◆ **WHAT IS NEEDED**: Could you restate every line of the data word for word?

◆ **INFORMATION SHOWN**:

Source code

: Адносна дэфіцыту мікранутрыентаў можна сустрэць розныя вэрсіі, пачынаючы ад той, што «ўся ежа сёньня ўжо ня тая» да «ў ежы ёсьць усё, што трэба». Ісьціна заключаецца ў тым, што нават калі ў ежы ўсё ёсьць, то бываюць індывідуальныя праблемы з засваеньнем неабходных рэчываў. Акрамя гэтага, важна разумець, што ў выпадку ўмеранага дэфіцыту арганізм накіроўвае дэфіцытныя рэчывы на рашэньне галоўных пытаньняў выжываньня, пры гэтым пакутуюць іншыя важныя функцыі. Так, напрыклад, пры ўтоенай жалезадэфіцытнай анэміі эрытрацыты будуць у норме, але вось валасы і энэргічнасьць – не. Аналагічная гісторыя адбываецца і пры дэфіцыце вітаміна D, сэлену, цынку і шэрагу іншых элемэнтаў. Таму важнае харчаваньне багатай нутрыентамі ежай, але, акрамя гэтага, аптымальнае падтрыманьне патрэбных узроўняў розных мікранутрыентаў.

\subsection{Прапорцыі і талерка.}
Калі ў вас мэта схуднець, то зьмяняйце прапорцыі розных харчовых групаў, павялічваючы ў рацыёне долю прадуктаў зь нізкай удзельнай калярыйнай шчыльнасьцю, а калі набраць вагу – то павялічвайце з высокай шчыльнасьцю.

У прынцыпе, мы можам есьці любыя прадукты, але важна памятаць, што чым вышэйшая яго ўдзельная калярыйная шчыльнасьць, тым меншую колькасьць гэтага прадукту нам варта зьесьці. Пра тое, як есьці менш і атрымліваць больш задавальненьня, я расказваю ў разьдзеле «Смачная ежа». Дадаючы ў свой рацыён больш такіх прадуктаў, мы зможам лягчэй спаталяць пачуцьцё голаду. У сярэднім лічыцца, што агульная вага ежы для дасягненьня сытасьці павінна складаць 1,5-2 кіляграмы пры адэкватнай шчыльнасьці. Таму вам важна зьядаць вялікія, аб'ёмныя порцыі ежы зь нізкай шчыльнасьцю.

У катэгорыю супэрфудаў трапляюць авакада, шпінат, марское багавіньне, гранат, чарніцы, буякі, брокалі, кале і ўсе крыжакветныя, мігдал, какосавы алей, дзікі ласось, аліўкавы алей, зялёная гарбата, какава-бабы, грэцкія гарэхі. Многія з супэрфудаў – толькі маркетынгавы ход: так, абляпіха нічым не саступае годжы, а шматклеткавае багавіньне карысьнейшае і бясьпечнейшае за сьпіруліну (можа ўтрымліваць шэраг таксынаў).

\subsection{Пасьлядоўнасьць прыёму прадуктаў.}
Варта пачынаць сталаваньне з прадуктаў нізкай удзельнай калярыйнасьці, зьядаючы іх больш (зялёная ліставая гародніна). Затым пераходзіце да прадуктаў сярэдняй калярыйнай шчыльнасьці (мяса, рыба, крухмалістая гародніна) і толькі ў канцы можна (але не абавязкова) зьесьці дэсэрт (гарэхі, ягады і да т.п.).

◆ **COMPLETED EXERCISE**:
Source code

: Адносна дэфіцыту мікранутрыентаў можна сустрэць розныя вэрсіі, пачынаючы ад той, што «ўся ежа сёньня ўжо ня тая» да «ў ежы ёсьць усё, што трэба». Ісьціна заключаецца ў тым, што нават калі ў ежы ўсё ёсьць, то бываюць індывідуальныя праблемы з засваеньнем неабходных рэчываў. Акрамя гэтага, важна разумець, што ў выпадку ўмеранага дэфіцыту арганізм накіроўвае дэфіцытныя рэчывы на рашэньне галоўных пытаньняў выжываньня, пры гэтым пакутуюць іншыя важныя функцыі. Так, напрыклад, пры ўтоенай жалезадэфіцытнай анэміі эрытрацыты будуць у норме, але вось валасы і энэргічнасьць – не. Аналагічная гісторыя адбываецца і пры дэфіцыце вітаміна D, сэлену, цынку і шэрагу іншых элемэнтаў. Таму важнае харчаваньне багатай нутрыентамі ежай, але, акрамя гэтага, аптымальнае падтрыманьне патрэбных узроўняў розных мікранутрыентаў.

\subsection{Прапорцыі і талерка.}
Калі ў вас мэта схуднець, то зьмяняйце прапорцыі розных харчовых групаў, павялічваючы ў рацыёне долю прадуктаў зь нізкай удзельнай калярыйнай шчыльнасьцю, а калі набраць вагу – то павялічвайце з высокай шчыльнасьцю.

У прынцыпе, мы можам есьці любыя прадукты, але важна памятаць, што чым вышэйшая яго ўдзельная калярыйная шчыльнасьць, тым меншую колькасьць гэтага прадукту нам варта зьесьці. Пра тое, як есьці менш і атрымліваць больш задавальненьня, я расказваю ў разьдзеле «Смачная ежа». Дадаючы ў свой рацыён больш такіх прадуктаў, мы зможам лягчэй спаталяць пачуцьцё голаду. У сярэднім лічыцца, што агульная вага ежы для дасягненьня сытасьці павінна складаць 1,5-2 кіляграмы пры адэкватнай шчыльнасьці. Таму вам важна зьядаць вялікія, аб'ёмныя порцыі ежы зь нізкай шчыльнасьцю.

У катэгорыю супэрфудаў трапляюць авакада, шпінат, марское багавіньне, гранат, чарніцы, буякі, брокалі, кале і ўсе крыжакветныя, мігдал, какосавы алей, дзікі ласось, аліўкавы алей, зялёная гарбата, какава-бабы, грэцкія гарэхі. Многія з супэрфудаў – толькі маркетынгавы ход: так, абляпіха нічым не саступае годжы, а шматклеткавае багавіньне карысьнейшае і бясьпечнейшае за сьпіруліну (можа ўтрымліваць шэраг таксынаў).

\subsection{Пасьлядоўнасьць прыёму прадуктаў.}
Варта пачынаць сталаваньне з прадуктаў нізкай удзельнай калярыйнасьці, зьядаючы іх больш (зялёная ліставая гародніна). Затым пераходзіце да прадуктаў сярэдняй калярыйнай шчыльнасьці (мяса, рыба, крухмалістая гародніна) і толькі ў канцы можна (але не абавязкова) зьесьці дэсэрт (гарэхі, ягады і да т.п.).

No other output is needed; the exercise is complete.